Les compagnies de CRS de Lyon et Marseille, dont la fermeture envisagée par le ministère de l'Intérieur avait suscité la fronde des policiers, resteront ouvertes.

Le ministre Brice Hortefeux a «décidé de ne supprimer aucune compagnie» de CRS.

Le ministre Brice Hortefeux a «décidé de ne supprimer aucune compagnie» de CRS.

Les compagnies de CRS de Lyon et Marseille resteront ouvertes, a-t-on appris lundi soir de sources syndicales et auprès du ministère.

Le ministre Brice Hortefeux a «décidé de ne supprimer aucune compagnie» de CRS, mais «de redéployer 280 postes de CRS vers des missions de sécurité publique sur le terrain», a-t-il indiqué à l'issue d'une réunion avec les syndicats.

Redéploiement choisi

Se félicitant que l'objectif d«'affecter de manière permanente près de 300 hommes sur le terrain sera tenu», le ministère relève que deux possibilités s'ouvraient à lui: «soit la suppression de deux compagnies, une à Lyon, une à Marseille, soit le redéploiement de l'équivalent de deux compagnies».

C'est donc cette dernière solution qui a été choisie et les policiers réaffectés «seront prélevées sur les effectifs globaux de 12.000 CRS», a ajouté le ministre.

Dans l'après-midi, les syndicats avaient été reçus par le directeur général de la police nationale (DGPN), Frédéric Péchenard, qui leur avait confirmé que «des pistes de fermeture étaient envisagées» pour de Marseille et Lyon.

Le ministre «a été à l'écoute des syndicats», s'est félicité Nicolas Comte (SGP-FO, 1ère organisation des gardiens de la paix), tandis que Jean-Claude Delage, secrétaire général d'Alliance (2ème syndicat), a salué le fait que M. Hortefeux «a pris en compte le dialogue social et le terrain.»

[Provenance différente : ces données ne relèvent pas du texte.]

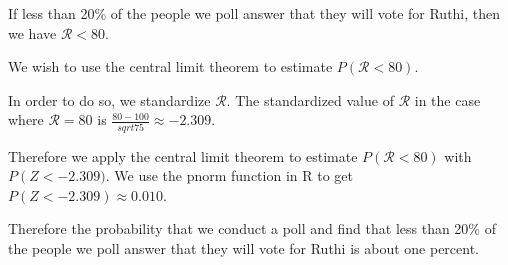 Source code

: \documentclass[a4paper,11pt]{article}
\begin{document}
If less than 20\% of the people we poll answer that they will vote
for Ruthi, then we have $\mathcal{R} < 80$.

We wish to use the central limit theorem to estimate
$P\left(\mathcal R < 80 \right)$.

In order to do so, we standardize $\mathcal{R}$.  The standardized
value of $\mathcal{R}$ in the case where $\mathcal{R} = 80$ is
$\frac{80-100}{sqrt{75}} \approx -2.309$.

Therefore we apply the central limit theorem to estimate
$P \left( \mathcal{R} < 80 \right)$ with
$P \left( Z < -2.309)$. We use the pnorm function in
R to get $P \left( Z < -2.309 \right) \approx 0.010$.

Therefore the probability that we conduct a poll and find that
less than 20\% of the people we poll answer that they
will vote for Ruthi is about one percent.

\printbibliography{}
\end{document}

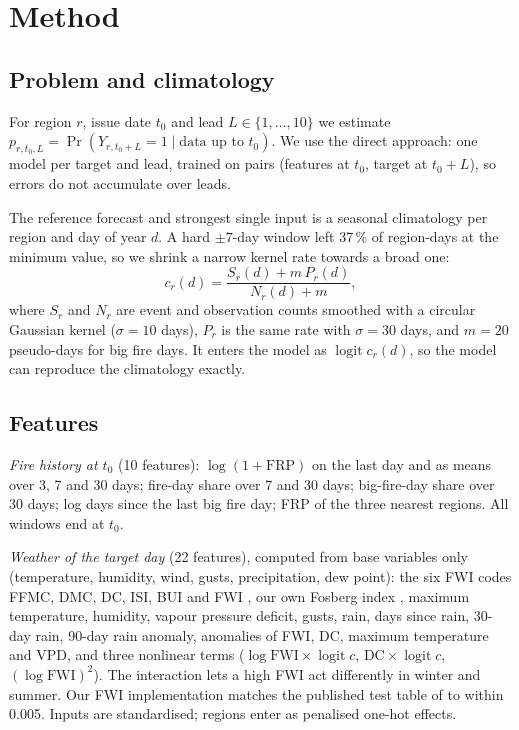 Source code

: \documentclass[conference,a4paper]{IEEEtran}
\newcommand{\logit}{\operatorname{logit}}
\begin{document}
\section{Method}

\subsection{Problem and climatology}
For region $r$, issue date $t_0$ and lead $L \in \{1,\dots,10\}$ we estimate
$p_{r,t_0,L} = \Pr(Y_{r,t_0+L} = 1 \mid \text{data up to } t_0)$. We use the direct approach: one model per target and
lead, trained on pairs (features at $t_0$, target at $t_0+L$), so errors do not accumulate over leads.

The reference forecast and strongest single input is a seasonal climatology per region and day of year $d$. A hard
$\pm 7$-day window left 37\,\% of region-days at the minimum value, so we shrink a narrow kernel rate towards a broad
one:
\begin{equation}
c_r(d) = \frac{S_r(d) + m\,P_r(d)}{N_r(d) + m},
\end{equation}
where $S_r$ and $N_r$ are event and observation counts smoothed with a circular Gaussian kernel ($\sigma = 10$ days),
$P_r$ is the same rate with $\sigma = 30$ days, and $m = 20$ pseudo-days for big fire days. It enters the model as
$\logit c_r(d)$, so the model can reproduce the climatology exactly.

\subsection{Features}
\emph{Fire history at $t_0$} (10 features): $\log(1{+}\text{FRP})$ on the last day and as means over 3, 7 and 30 days;
fire-day share over 7 and 30 days; big-fire-day share over 30 days; log days since the last big fire day; FRP of the
three nearest regions. All windows end at $t_0$.

\emph{Weather of the target day} (22 features), computed from base variables only (temperature, humidity, wind, gusts,
precipitation, dew point): the six FWI codes FFMC, DMC, DC, ISI, BUI and FWI \cite{vanwagner1985}, our own Fosberg
index \cite{fosberg1978,goodrick2002}, maximum temperature, humidity, vapour pressure deficit, gusts, rain, days since
rain, 30-day rain, 90-day rain anomaly, anomalies of FWI, DC, maximum temperature and VPD, and three nonlinear terms
($\log\text{FWI} \times \logit c$, $\text{DC} \times \logit c$, $(\log\text{FWI})^2$). The interaction lets a high FWI
act differently in winter and summer. Our FWI implementation matches the published test table of
\cite{vanwagner1985} to within 0.005. Inputs are standardised; regions enter as penalised one-hot effects.
\end{document}
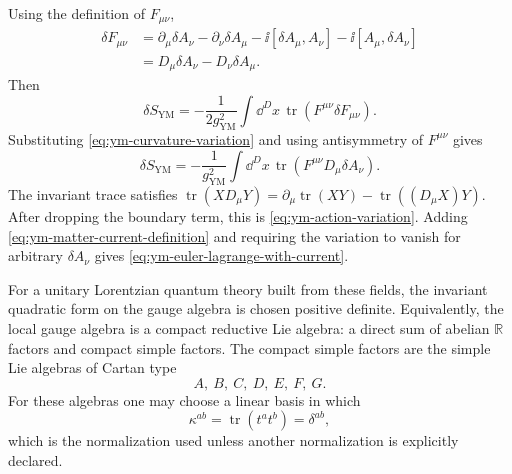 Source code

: Using the definition of \(F_{\mu\nu}\),
\[
\begin{aligned}
  \delta F_{\mu\nu}
  &=
  \partial_\mu\delta A_\nu-\partial_\nu\delta A_\mu
  -\ii[\delta A_\mu,A_\nu]-\ii[A_\mu,\delta A_\nu]  \\
  &=
  D_\mu\delta A_\nu-D_\nu\delta A_\mu .
\end{aligned}
\]
Then
\[
  \delta S_{\mathrm{YM}}
  =
  -\frac1{2g_{\mathrm{YM}}^2}
  \int\dd^Dx\,
  \operatorname{tr}(F^{\mu\nu}\delta F_{\mu\nu}).
\]
Substituting \eqref{eq:ym-curvature-variation} and using antisymmetry of
\(F^{\mu\nu}\) gives
\[
  \delta S_{\mathrm{YM}}
  =
  -\frac1{g_{\mathrm{YM}}^2}
  \int\dd^Dx\,
  \operatorname{tr}(F^{\mu\nu}D_\mu\delta A_\nu).
\]
The invariant trace satisfies
\(\operatorname{tr}(X D_\mu Y)=\partial_\mu\operatorname{tr}(XY)
-\operatorname{tr}((D_\mu X)Y)\).  After dropping the boundary term, this is
\eqref{eq:ym-action-variation}.  Adding
\eqref{eq:ym-matter-current-definition} and requiring the variation to vanish
for arbitrary \(\delta A_\nu\) gives
\eqref{eq:ym-euler-lagrange-with-current}.

For a unitary Lorentzian quantum theory built from these fields, the invariant
quadratic form on the gauge algebra is chosen positive definite.  Equivalently,
the local gauge algebra is a compact reductive Lie algebra: a direct sum of
abelian \(\mathbb R\) factors and compact simple factors.  The compact simple
factors are the simple Lie algebras of Cartan type
\[
  A,\ B,\ C,\ D,\ E,\ F,\ G .
\]
For these algebras one may choose a linear basis in which
\[
  \kappa^{ab}=\operatorname{tr}(t^a t^b)=\delta^{ab},
\]
which is the normalization used unless another normalization is explicitly
declared.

Il «a pris la décision politique qui ne touche pas au potentiel opérationnel» des CRS, a ajouté M. Comte.

Le projet de fermeture avait suscité une grogne inédite dans les rangs des CRS, avec une multiplication des arrêts maladie, des actions symboliques et même un début de grève de la faim.

La semaine dernière, en marge des voeux d'un syndicat de police, Brice Hortefeux avait confirmé que «des études» étaient «en cours sur la fermeture» des compagnies de CRS de Marseille et Lyon.